WORK REQUEST:
Please copy every line below that contains the string "Teilnehmenden".
[INPUT DATA]
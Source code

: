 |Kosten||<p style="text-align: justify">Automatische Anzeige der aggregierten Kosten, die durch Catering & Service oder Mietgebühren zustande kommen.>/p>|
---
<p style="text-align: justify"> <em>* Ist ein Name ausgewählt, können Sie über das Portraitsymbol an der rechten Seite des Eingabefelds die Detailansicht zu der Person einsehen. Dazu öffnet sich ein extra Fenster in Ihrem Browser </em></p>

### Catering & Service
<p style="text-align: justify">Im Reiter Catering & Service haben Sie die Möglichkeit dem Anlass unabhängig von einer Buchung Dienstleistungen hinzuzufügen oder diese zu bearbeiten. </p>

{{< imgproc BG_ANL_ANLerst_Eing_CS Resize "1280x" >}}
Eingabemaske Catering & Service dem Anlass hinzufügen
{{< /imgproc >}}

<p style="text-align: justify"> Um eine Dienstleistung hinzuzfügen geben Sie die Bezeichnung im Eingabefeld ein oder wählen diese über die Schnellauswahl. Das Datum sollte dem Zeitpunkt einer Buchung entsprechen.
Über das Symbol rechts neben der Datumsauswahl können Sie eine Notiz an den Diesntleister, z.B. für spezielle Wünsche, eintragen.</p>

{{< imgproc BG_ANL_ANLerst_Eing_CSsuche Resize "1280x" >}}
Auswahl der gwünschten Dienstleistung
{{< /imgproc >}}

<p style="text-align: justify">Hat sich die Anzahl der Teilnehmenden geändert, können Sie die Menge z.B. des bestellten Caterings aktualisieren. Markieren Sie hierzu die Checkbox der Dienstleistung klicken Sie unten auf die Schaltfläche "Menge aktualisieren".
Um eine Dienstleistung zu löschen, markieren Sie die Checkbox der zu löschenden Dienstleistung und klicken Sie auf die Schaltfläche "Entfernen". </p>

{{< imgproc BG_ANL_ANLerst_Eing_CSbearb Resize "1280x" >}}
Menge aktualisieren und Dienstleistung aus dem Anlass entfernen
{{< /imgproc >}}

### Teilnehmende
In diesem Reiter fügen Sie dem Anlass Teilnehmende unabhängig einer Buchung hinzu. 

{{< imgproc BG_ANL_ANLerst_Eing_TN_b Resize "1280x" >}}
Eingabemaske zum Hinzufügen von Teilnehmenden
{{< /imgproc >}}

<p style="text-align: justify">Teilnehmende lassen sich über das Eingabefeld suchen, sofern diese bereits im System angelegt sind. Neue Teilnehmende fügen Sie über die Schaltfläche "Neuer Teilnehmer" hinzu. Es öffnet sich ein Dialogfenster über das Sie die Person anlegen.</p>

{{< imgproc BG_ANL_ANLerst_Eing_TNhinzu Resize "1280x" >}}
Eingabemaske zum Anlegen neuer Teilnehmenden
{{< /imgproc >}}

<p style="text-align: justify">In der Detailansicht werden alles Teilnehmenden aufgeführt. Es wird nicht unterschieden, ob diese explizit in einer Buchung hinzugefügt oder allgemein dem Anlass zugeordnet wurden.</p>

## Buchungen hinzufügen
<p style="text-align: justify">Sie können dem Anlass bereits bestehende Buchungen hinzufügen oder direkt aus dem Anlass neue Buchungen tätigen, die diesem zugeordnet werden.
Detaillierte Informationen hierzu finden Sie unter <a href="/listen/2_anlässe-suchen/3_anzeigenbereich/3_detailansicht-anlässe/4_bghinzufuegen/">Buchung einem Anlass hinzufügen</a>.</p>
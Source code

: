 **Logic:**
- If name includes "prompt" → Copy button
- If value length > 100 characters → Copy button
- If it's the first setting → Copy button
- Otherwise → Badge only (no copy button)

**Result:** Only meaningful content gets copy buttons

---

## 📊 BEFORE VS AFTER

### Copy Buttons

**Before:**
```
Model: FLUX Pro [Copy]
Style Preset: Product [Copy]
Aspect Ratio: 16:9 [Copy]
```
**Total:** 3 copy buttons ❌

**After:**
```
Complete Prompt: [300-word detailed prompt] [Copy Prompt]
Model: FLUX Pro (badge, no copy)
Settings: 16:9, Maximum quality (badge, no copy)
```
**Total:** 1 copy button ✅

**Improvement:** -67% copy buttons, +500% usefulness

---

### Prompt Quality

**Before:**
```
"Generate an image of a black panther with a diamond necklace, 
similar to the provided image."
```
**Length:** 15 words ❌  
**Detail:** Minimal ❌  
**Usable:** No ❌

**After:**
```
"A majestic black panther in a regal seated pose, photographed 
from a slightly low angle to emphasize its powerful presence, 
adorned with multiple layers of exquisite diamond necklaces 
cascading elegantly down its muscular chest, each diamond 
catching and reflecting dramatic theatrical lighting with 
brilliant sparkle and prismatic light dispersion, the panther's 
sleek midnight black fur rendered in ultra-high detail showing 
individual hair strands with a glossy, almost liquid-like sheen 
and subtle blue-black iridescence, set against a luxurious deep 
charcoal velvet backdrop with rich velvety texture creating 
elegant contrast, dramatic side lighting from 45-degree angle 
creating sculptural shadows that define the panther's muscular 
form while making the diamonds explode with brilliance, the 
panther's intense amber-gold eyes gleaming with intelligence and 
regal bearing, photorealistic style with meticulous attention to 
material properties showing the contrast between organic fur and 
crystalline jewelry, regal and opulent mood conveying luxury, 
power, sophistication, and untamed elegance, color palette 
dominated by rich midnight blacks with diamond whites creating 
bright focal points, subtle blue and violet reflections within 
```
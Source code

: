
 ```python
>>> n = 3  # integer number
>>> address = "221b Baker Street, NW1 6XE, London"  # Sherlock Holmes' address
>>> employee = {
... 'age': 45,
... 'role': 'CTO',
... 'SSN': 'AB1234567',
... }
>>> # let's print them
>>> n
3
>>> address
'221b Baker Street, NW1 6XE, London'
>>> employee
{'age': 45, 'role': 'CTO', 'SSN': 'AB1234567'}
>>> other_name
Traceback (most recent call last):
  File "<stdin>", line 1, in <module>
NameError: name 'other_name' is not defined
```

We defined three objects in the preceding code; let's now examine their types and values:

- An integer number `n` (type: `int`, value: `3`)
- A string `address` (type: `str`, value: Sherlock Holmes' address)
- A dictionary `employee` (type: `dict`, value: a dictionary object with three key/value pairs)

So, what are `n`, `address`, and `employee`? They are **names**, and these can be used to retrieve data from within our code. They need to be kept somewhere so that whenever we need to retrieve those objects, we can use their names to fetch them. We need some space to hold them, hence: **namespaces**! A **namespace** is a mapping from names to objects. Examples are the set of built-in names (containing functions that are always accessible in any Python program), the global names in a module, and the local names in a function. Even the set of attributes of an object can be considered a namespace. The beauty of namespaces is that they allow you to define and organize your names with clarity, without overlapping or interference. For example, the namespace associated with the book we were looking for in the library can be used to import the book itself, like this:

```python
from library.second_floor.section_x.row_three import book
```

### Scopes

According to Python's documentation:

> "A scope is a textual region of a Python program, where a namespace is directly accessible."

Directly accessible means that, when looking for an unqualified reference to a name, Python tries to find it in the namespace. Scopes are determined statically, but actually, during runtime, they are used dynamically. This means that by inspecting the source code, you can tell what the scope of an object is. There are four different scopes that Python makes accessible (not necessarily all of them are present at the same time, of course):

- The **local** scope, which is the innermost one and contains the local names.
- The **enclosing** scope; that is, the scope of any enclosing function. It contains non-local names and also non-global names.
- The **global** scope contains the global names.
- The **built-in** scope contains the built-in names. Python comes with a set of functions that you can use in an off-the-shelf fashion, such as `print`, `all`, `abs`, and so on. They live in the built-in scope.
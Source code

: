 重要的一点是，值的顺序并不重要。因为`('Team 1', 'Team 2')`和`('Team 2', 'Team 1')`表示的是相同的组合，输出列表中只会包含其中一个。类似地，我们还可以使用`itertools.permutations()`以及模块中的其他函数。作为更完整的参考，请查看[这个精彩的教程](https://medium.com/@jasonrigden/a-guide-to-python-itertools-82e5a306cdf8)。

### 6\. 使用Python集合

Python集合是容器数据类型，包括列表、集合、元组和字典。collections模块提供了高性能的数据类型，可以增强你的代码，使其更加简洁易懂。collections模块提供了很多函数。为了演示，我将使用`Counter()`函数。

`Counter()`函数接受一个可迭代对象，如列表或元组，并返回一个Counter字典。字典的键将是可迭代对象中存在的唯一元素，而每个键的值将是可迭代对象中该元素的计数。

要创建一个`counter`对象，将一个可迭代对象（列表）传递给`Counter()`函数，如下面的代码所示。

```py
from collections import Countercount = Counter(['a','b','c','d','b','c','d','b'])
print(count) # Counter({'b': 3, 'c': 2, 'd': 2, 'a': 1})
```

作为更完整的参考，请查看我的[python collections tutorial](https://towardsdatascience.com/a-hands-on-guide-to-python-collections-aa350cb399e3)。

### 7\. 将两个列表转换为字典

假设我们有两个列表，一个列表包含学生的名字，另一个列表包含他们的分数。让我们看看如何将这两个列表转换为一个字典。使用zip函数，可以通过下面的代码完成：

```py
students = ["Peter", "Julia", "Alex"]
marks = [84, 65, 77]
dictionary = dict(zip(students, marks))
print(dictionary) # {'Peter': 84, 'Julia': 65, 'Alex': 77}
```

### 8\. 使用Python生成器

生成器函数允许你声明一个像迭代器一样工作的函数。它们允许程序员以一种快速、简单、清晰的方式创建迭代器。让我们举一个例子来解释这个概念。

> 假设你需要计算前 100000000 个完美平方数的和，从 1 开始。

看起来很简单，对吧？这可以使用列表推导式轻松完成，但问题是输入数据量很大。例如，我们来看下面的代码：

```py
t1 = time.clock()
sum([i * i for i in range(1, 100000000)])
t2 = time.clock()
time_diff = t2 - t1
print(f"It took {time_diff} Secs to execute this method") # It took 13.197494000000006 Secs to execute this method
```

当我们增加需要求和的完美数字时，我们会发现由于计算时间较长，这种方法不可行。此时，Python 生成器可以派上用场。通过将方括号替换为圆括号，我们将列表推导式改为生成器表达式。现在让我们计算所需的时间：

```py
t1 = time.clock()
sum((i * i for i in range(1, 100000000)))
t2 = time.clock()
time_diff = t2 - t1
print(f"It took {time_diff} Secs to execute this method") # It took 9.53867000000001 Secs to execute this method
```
[/INPUT DATA]
TASK ANSWER:
<p style="text-align: justify">Hat sich die Anzahl der Teilnehmenden geändert, können Sie die Menge z.B. des bestellten Caterings aktualisieren. Markieren Sie hierzu die Checkbox der Dienstleistung klicken Sie unten auf die Schaltfläche "Menge aktualisieren".
Eingabemaske zum Hinzufügen von Teilnehmenden
Eingabemaske zum Anlegen neuer Teilnehmenden
<p style="text-align: justify">In der Detailansicht werden alles Teilnehmenden aufgeführt. Es wird nicht unterschieden, ob diese explizit in einer Buchung hinzugefügt oder allgemein dem Anlass zugeordnet wurden.</p>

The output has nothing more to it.